BAKU– Additional revelations over Azerbaijan’s corruption scheme that have come about in the last couple of days have exposed a former CNN employee’s role in the scandal.
The report called “Azerbaijani Laundromat” by the Organized Crime and Corruption Reporting Project (OCCRP) revealed that former CNN producer Eckart Sager received nearly $2.6 million from British companies including Hilux Services. The money was transferred to Sager’s account in the UAE.
The revelation notes that Sager, receiving money from Azerbaijan, published articles propagating the Azerbaijani visions on various issues or defended pro-Azerbaijani figures.
“One of the articles defends Italian parliamentarian Luca Volontè accused of receiving money from Azerbaijan and reviewing the report by the PACE on human rights violations in Azerbaijan,” reads the article that exposes Azerbaijani corruption deals.

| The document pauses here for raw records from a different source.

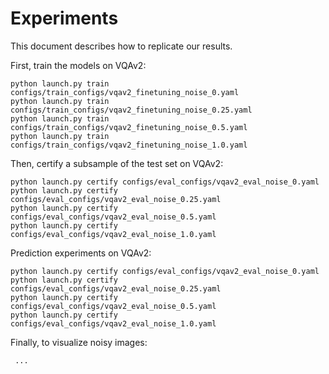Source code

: # Experiments

This document describes how to replicate our results.

First, train the models on VQAv2:

```
python launch.py train configs/train_configs/vqav2_finetuning_noise_0.yaml
python launch.py train configs/train_configs/vqav2_finetuning_noise_0.25.yaml
python launch.py train configs/train_configs/vqav2_finetuning_noise_0.5.yaml
python launch.py train configs/train_configs/vqav2_finetuning_noise_1.0.yaml
```

Then, certify a subsample of the test set on VQAv2:

```
python launch.py certify configs/eval_configs/vqav2_eval_noise_0.yaml
python launch.py certify configs/eval_configs/vqav2_eval_noise_0.25.yaml
python launch.py certify configs/eval_configs/vqav2_eval_noise_0.5.yaml
python launch.py certify configs/eval_configs/vqav2_eval_noise_1.0.yaml

```


Prediction experiments on VQAv2:
```
python launch.py certify configs/eval_configs/vqav2_eval_noise_0.yaml
python launch.py certify configs/eval_configs/vqav2_eval_noise_0.25.yaml
python launch.py certify configs/eval_configs/vqav2_eval_noise_0.5.yaml
python launch.py certify configs/eval_configs/vqav2_eval_noise_1.0.yaml

```

Finally, to visualize noisy images:
```
 ...
 
```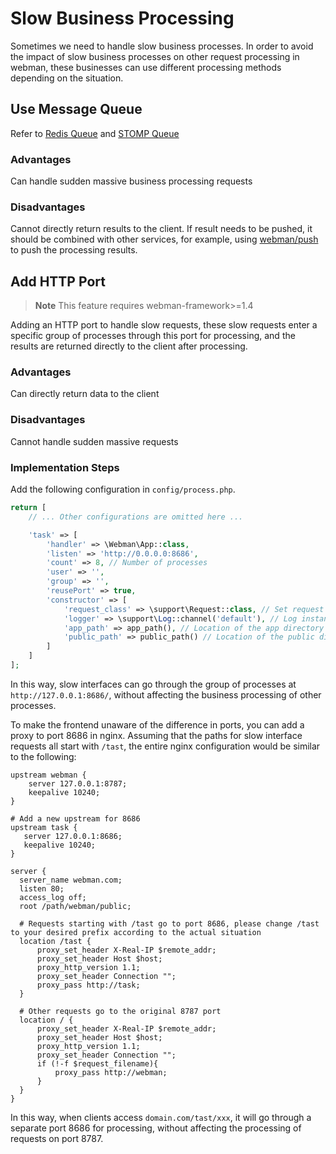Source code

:# Slow Business Processing

Sometimes we need to handle slow business processes. In order to avoid the impact of slow business processes on other request processing in webman, these businesses can use different processing methods depending on the situation.

## Use Message Queue
Refer to [Redis Queue](https://www.workerman.net/plugin/12) and [STOMP Queue](https://www.workerman.net/plugin/13)

### Advantages
Can handle sudden massive business processing requests

### Disadvantages
Cannot directly return results to the client. If result needs to be pushed, it should be combined with other services, for example, using [webman/push](https://www.workerman.net/plugin/2) to push the processing results.

## Add HTTP Port

> **Note**
> This feature requires webman-framework>=1.4

Adding an HTTP port to handle slow requests, these slow requests enter a specific group of processes through this port for processing, and the results are returned directly to the client after processing.

### Advantages
Can directly return data to the client

### Disadvantages
Cannot handle sudden massive requests

### Implementation Steps
Add the following configuration in `config/process.php`.
```php
return [
    // ... Other configurations are omitted here ...

    'task' => [
        'handler' => \Webman\App::class,
        'listen' => 'http://0.0.0.0:8686',
        'count' => 8, // Number of processes
        'user' => '',
        'group' => '',
        'reusePort' => true,
        'constructor' => [
            'request_class' => \support\Request::class, // Set request class
            'logger' => \support\Log::channel('default'), // Log instance
            'app_path' => app_path(), // Location of the app directory
            'public_path' => public_path() // Location of the public directory
        ]
    ]
];
```

In this way, slow interfaces can go through the group of processes at `http://127.0.0.1:8686/`, without affecting the business processing of other processes.

To make the frontend unaware of the difference in ports, you can add a proxy to port 8686 in nginx. Assuming that the paths for slow interface requests all start with `/tast`, the entire nginx configuration would be similar to the following:
```
upstream webman {
    server 127.0.0.1:8787;
    keepalive 10240;
}

# Add a new upstream for 8686
upstream task {
   server 127.0.0.1:8686;
   keepalive 10240;
}

server {
  server_name webman.com;
  listen 80;
  access_log off;
  root /path/webman/public;

  # Requests starting with /tast go to port 8686, please change /tast to your desired prefix according to the actual situation
  location /tast {
      proxy_set_header X-Real-IP $remote_addr;
      proxy_set_header Host $host;
      proxy_http_version 1.1;
      proxy_set_header Connection "";
      proxy_pass http://task;
  }

  # Other requests go to the original 8787 port
  location / {
      proxy_set_header X-Real-IP $remote_addr;
      proxy_set_header Host $host;
      proxy_http_version 1.1;
      proxy_set_header Connection "";
      if (!-f $request_filename){
          proxy_pass http://webman;
      }
  }
}
```

In this way, when clients access `domain.com/tast/xxx`, it will go through a separate port 8686 for processing, without affecting the processing of requests on port 8787.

Banking records revealing some 2.5 billion euro (US$ 2.9 billion) in transactions were leaked to the Danish newspaper Berlingske, which shared them with OCCRP. The two outlets then organized a collaborative investigation to track down where the money went. According to the Project, the money was spent on bribing European politicians, decision-makers, journalists and other figures to make pro-Azerbaijani decisions or depict Azerbaijan under favorable light.
In addition on September 14, former Azerbaijan Ambassador to the EU, Arif Mammadov announced another recent update on his Facebook page regarding the “Azerbaijan Laundromat.”

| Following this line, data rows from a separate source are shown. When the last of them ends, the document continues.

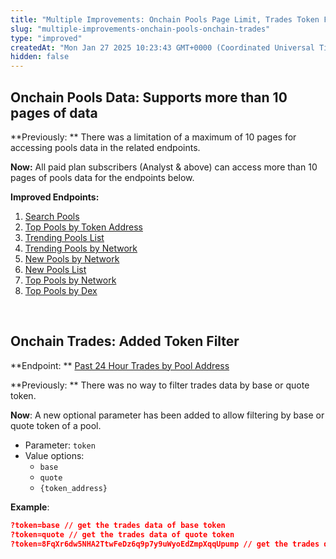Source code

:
 ```yaml
---
title: "Multiple Improvements: Onchain Pools Page Limit, Trades Token Filter"
slug: "multiple-improvements-onchain-pools-onchain-trades"
type: "improved"
createdAt: "Mon Jan 27 2025 10:23:43 GMT+0000 (Coordinated Universal Time)"
hidden: false
---
```

## Onchain Pools Data: Supports more than 10 pages of data

**Previously: ** There was a limitation of a maximum of 10 pages for accessing pools data in the related endpoints.

**Now:** All paid plan subscribers (Analyst & above) can access more than 10 pages of pools data for the endpoints below. 

**Improved Endpoints:**

1. [Search Pools](https://docs.coingecko.com/reference/search-pools)
2. [Top Pools by Token Address](https://docs.coingecko.com/reference/top-pools-contract-address)
3. [Trending Pools List](https://docs.coingecko.com/reference/trending-pools-list)
4. [Trending Pools by Network](https://docs.coingecko.com/reference/trending-pools-network)
5. [New Pools by Network](https://docs.coingecko.com/reference/latest-pools-network)
6. [New Pools List](https://docs.coingecko.com/reference/latest-pools-list)
7. [Top Pools by Network](https://docs.coingecko.com/reference/top-pools-network)
8. [Top Pools by Dex](https://docs.coingecko.com/reference/top-pools-dex)

<br />

## Onchain Trades: Added Token Filter

**Endpoint: ** [Past 24 Hour Trades by Pool Address](https://docs.coingecko.com/reference/pool-trades-contract-address)

**Previously: ** There was no way to filter trades data by base or quote token.

**Now**: A new optional parameter has been added to allow filtering by base or quote token of a pool.

- Parameter: `token`
- Value options:
  - `base`
  - `quote`
  - `{token_address}`

**Example**:

```json Example
?token=base // get the trades data of base token
?token=quote // get the trades data of quote token
?token=8FqXr6dw5NHA2TtwFeDz6q9p7y9uWyoEdZmpXqqUpump // get the trades data of specific token based on address
```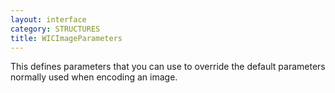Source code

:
 ```yaml
---
layout: interface
category: STRUCTURES
title: WICImageParameters
---
```


This defines parameters that you can use to override the default parameters normally used when encoding an image.
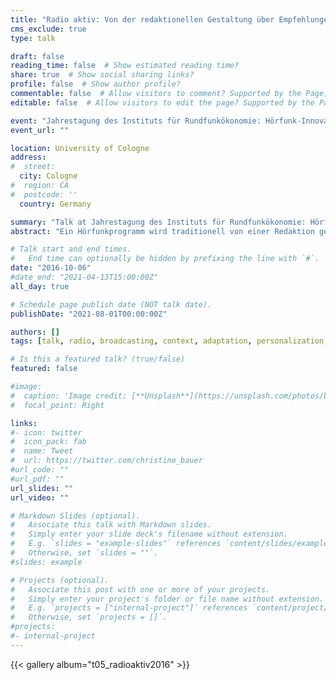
 ```yaml
---
title: "Radio aktiv: Von der redaktionellen Gestaltung über Empfehlungen zum dynamischen Programm"
cms_exclude: true
type: talk

draft: false
reading_time: false  # Show estimated reading time?
share: true  # Show social sharing links?
profile: false  # Show author profile?
commentable: false  # Allow visitors to comment? Supported by the Page, Post, and Docs content types.
editable: false  # Allow visitors to edit the page? Supported by the Page, Post, and Docs content types.

event: "Jahrestagung des Instituts für Rundfunkökonomie: Hörfunk-Innovationen: Auf dem Weg zum interaktiven Radio"
event_url: ""

location: University of Cologne
address:
#  street: 
  city: Cologne
#  region: CA
#  postcode: ''
  country: Germany

summary: "Talk at Jahrestagung des Instituts für Rundfunkökonomie: Hörfunk-Innovationen: Auf dem Weg zum interaktiven Radio."
abstract: "Ein Hörfunkprogramm wird traditionell von einer Redaktion gestaltet. Eine gute Indexierung von öffentlichen aber auch radioeigenen Informationsquellen erlaubt es, die Redaktion zu unterstützen und so können ähnliche, aktuelle oder historische Inhalte zu einzelnen Beiträgen von einem Informationssystem empfohlen werden. Aber auch Endnutzern kann der Zugang zu ähnlichen, aktuellen oder historischen Inhalte zur Verfügung gestellt werden. Empfehlungen können dabei vertiefende Informationen zu einem Beitrag sein oder das System empfiehlt eine bestimmte Aneinanderreihung von zusammenpassenden Audiobeiträgen. Eine innovative Entwicklung in diesem Bereich ist die automatische, dynamische und etwa auch personalisierte Zusammenstellung eines Hörfunkprogramms durch ein System; Radio wird dabei aktiv für einzelne Hörer gestaltet."

# Talk start and end times.
#   End time can optionally be hidden by prefixing the line with `#`.
date: "2016-10-06"
#date_end: "2021-04-13T15:00:00Z"
all_day: true

# Schedule page publish date (NOT talk date).
publishDate: "2021-08-01T00:00:00Z"

authors: []
tags: [talk, radio, broadcasting, context, adaptation, personalization, situationalization]

# Is this a featured talk? (true/false)
featured: false

#image:
#  caption: 'Image credit: [**Unsplash**](https://unsplash.com/photos/bzdhc5b3Bxs)'
#  focal_point: Right

links:
#- icon: twitter
#  icon_pack: fab
#  name: Tweet
#  url: https://twitter.com/christine_bauer
#url_code: ""
#url_pdf: ""
url_slides: ""
url_video: ""

# Markdown Slides (optional).
#   Associate this talk with Markdown slides.
#   Simply enter your slide deck's filename without extension.
#   E.g. `slides = "example-slides"` references `content/slides/example-slides.md`.
#   Otherwise, set `slides = ""`.
#slides: example

# Projects (optional).
#   Associate this post with one or more of your projects.
#   Simply enter your project's folder or file name without extension.
#   E.g. `projects = ["internal-project"]` references `content/project/deep-learning/index.md`.
#   Otherwise, set `projects = []`.
#projects:
#- internal-project
---
```


{{< gallery album="t05_radioaktiv2016" >}}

The former ambassador wrote that the next revelation linked to this corruption scheme is involving a sex-scandal with the participation of Azerbaijan authorities and MEPs.
“I have already written that the key lobbyist of Azerbaijan in France, the President of the Association of Friends of Azerbaijan in France Jean-Francois Mancel and his wife are perverted and, sorry for giving so many details, they are fond of orgies. Almost all of the lobbyists have sexual deviations and strange sexual preferences. Baku was one of the beloved places for fun of different senators and MEPs. They come to Azerbaijan under the pretext of a working visit, but in reality they come to Baku for intimate relations and of course, it’s Azerbaijan who pays for all these. The hotel rooms where those meetings took place were equipped with cameras in advance and the authorities have videotaped everything.

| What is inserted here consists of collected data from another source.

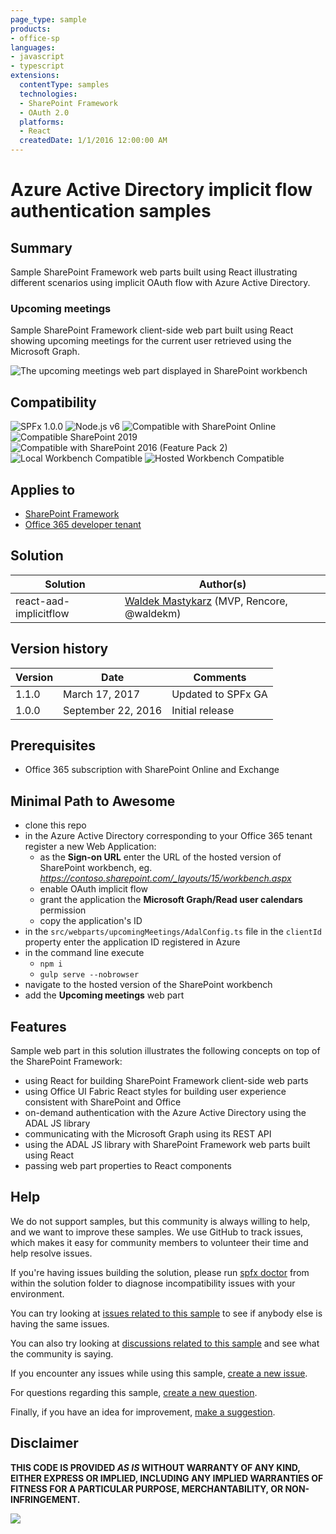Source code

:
 ```yaml
---
page_type: sample
products:
- office-sp
languages:
- javascript
- typescript
extensions:
  contentType: samples
  technologies:
  - SharePoint Framework
  - OAuth 2.0
  platforms:
  - React
  createdDate: 1/1/2016 12:00:00 AM
---
```

# Azure Active Directory implicit flow authentication samples

## Summary

Sample SharePoint Framework web parts built using React illustrating different scenarios using implicit OAuth flow with Azure Active Directory.

### Upcoming meetings

Sample SharePoint Framework client-side web part built using React showing upcoming meetings for the current user retrieved using the Microsoft Graph.

![The upcoming meetings web part displayed in SharePoint workbench](./assets/upcoming-meetings-preview.png)


## Compatibility

![SPFx 1.0.0](https://img.shields.io/badge/SPFx-1.0.0-green.svg)
![Node.js v6](https://img.shields.io/badge/Node.js-v6-green.svg) 
![Compatible with SharePoint Online](https://img.shields.io/badge/SharePoint%20Online-Compatible-green.svg)
![Compatible SharePoint 2019](https://img.shields.io/badge/SharePoint%20Server%202019-Compatible-green.svg)
![Compatible with SharePoint 2016 (Feature Pack 2)](https://img.shields.io/badge/SharePoint%20Server%202016%20(Feature%20Pack%202)-Compatible-green.svg)
![Local Workbench Compatible](https://img.shields.io/badge/Local%20Workbench-Compatible-green.svg)
![Hosted Workbench Compatible](https://img.shields.io/badge/Hosted%20Workbench-Compatible-green.svg)

## Applies to

* [SharePoint Framework](https://docs.microsoft.com/sharepoint/dev/spfx/sharepoint-framework-overview)
* [Office 365 developer tenant](https://docs.microsoft.com/sharepoint/dev/spfx/set-up-your-developer-tenant)

## Solution

Solution|Author(s)
--------|---------
react-aad-implicitflow|[Waldek Mastykarz](https://github.com/waldekmastykarz) (MVP, Rencore, @waldekm)

## Version history

Version|Date|Comments
-------|----|--------
1.1.0|March 17, 2017|Updated to SPFx GA
1.0.0|September 22, 2016|Initial release

## Prerequisites

- Office 365 subscription with SharePoint Online and Exchange

## Minimal Path to Awesome

- clone this repo
- in the Azure Active Directory corresponding to your Office 365 tenant register a new Web Application:
  - as the **Sign-on URL** enter the URL of the hosted version of SharePoint workbench, eg. *https://contoso.sharepoint.com/_layouts/15/workbench.aspx*
  - enable OAuth implicit flow
  - grant the application the **Microsoft Graph/Read user calendars** permission
  - copy the application's ID
- in the `src/webparts/upcomingMeetings/AdalConfig.ts` file in the `clientId` property enter the application ID registered in Azure
- in the command line execute
  - `npm i`
  - `gulp serve --nobrowser`
- navigate to the hosted version of the SharePoint workbench
- add the **Upcoming meetings** web part

## Features

Sample web part in this solution illustrates the following concepts on top of the SharePoint Framework:

- using React for building SharePoint Framework client-side web parts
- using Office UI Fabric React styles for building user experience consistent with SharePoint and Office
- on-demand authentication with the Azure Active Directory using the ADAL JS library
- communicating with the Microsoft Graph using its REST API
- using the ADAL JS library with SharePoint Framework web parts built using React
- passing web part properties to React components

## Help

We do not support samples, but this community is always willing to help, and we want to improve these samples. We use GitHub to track issues, which makes it easy for  community members to volunteer their time and help resolve issues.

If you're having issues building the solution, please run [spfx doctor](https://pnp.github.io/cli-microsoft365/cmd/spfx/spfx-doctor/) from within the solution folder to diagnose incompatibility issues with your environment.

You can try looking at [issues related to this sample](https://github.com/pnp/sp-dev-fx-webparts/issues?q=label%3A%22sample%3A%20react-aad-implicitflow%22) to see if anybody else is having the same issues.

You can also try looking at [discussions related to this sample](https://github.com/pnp/sp-dev-fx-webparts/discussions?discussions_q=react-aad-implicitflow) and see what the community is saying.

If you encounter any issues while using this sample, [create a new issue](https://github.com/pnp/sp-dev-fx-webparts/issues/new?assignees=&labels=Needs%3A+Triage+%3Amag%3A%2Ctype%3Abug-suspected%2Csample%3A%20react-aad-implicitflow&template=bug-report.yml&sample=react-aad-implicitflow&authors=@waldekmastykarz&title=react-aad-implicitflow%20-%20).

For questions regarding this sample, [create a new question](https://github.com/pnp/sp-dev-fx-webparts/issues/new?assignees=&labels=Needs%3A+Triage+%3Amag%3A%2Ctype%3Aquestion%2Csample%3A%20react-aad-implicitflow&template=question.yml&sample=react-aad-implicitflow&authors=@waldekmastykarz&title=react-aad-implicitflow%20-%20).

Finally, if you have an idea for improvement, [make a suggestion](https://github.com/pnp/sp-dev-fx-webparts/issues/new?assignees=&labels=Needs%3A+Triage+%3Amag%3A%2Ctype%3Aenhancement%2Csample%3A%20react-aad-implicitflow&template=suggestion.yml&sample=react-aad-implicitflow&authors=@waldekmastykarz&title=react-aad-implicitflow%20-%20).


## Disclaimer

**THIS CODE IS PROVIDED *AS IS* WITHOUT WARRANTY OF ANY KIND, EITHER EXPRESS OR IMPLIED, INCLUDING ANY IMPLIED WARRANTIES OF FITNESS FOR A PARTICULAR PURPOSE, MERCHANTABILITY, OR NON-INFRINGEMENT.**

![](https://telemetry.sharepointpnp.com/sp-dev-fx-webparts/samples/react-aad-implicitflow)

I think our authorities, reading all these, will understand that I know much more,” reads Mammadov’s post on Facebook.
The former ambassador believes that footage might come to surface now there everything is out in the open.
The European parliament has called for an investigation into revelations by the Guardian and media partners that Azerbaijan ran a secret $2.9bn (£2.2bn) slush fund to pay influential Europeans to paint a positive image of the authoritarian regime.
MEPs have demanded a “comprehensive” investigation into “attempts by Azerbaijan and other autocratic regimes … to influence European decision-makers through illicit means.”